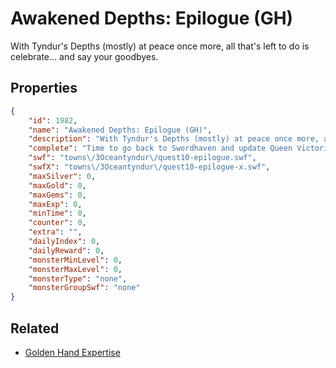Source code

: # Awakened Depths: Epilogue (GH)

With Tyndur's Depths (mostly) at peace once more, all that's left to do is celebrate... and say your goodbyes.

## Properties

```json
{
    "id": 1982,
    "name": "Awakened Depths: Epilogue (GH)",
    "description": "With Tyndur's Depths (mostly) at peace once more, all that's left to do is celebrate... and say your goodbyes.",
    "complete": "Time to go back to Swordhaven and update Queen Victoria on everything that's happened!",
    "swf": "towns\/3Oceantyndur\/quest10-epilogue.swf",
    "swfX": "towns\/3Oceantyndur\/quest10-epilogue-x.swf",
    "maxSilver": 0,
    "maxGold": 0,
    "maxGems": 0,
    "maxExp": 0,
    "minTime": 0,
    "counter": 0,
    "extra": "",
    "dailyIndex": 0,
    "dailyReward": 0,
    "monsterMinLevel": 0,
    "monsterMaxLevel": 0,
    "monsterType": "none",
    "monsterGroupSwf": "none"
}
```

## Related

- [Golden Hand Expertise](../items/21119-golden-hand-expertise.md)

────────────────────

Instructions to follow:
Your reply should consist of the data, transcribed exactly, and should hold no pictures.

Result of the exercise:
Source code

: # Awakened Depths: Epilogue (GH)

With Tyndur's Depths (mostly) at peace once more, all that's left to do is celebrate... and say your goodbyes.

## Properties

```json
{
    "id": 1982,
    "name": "Awakened Depths: Epilogue (GH)",
    "description": "With Tyndur's Depths (mostly) at peace once more, all that's left to do is celebrate... and say your goodbyes.",
    "complete": "Time to go back to Swordhaven and update Queen Victoria on everything that's happened!",
    "swf": "towns\/3Oceantyndur\/quest10-epilogue.swf",
    "swfX": "towns\/3Oceantyndur\/quest10-epilogue-x.swf",
    "maxSilver": 0,
    "maxGold": 0,
    "maxGems": 0,
    "maxExp": 0,
    "minTime": 0,
    "counter": 0,
    "extra": "",
    "dailyIndex": 0,
    "dailyReward": 0,
    "monsterMinLevel": 0,
    "monsterMaxLevel": 0,
    "monsterType": "none",
    "monsterGroupSwf": "none"
}
```

## Related

- [Golden Hand Expertise](../items/21119-golden-hand-expertise.md)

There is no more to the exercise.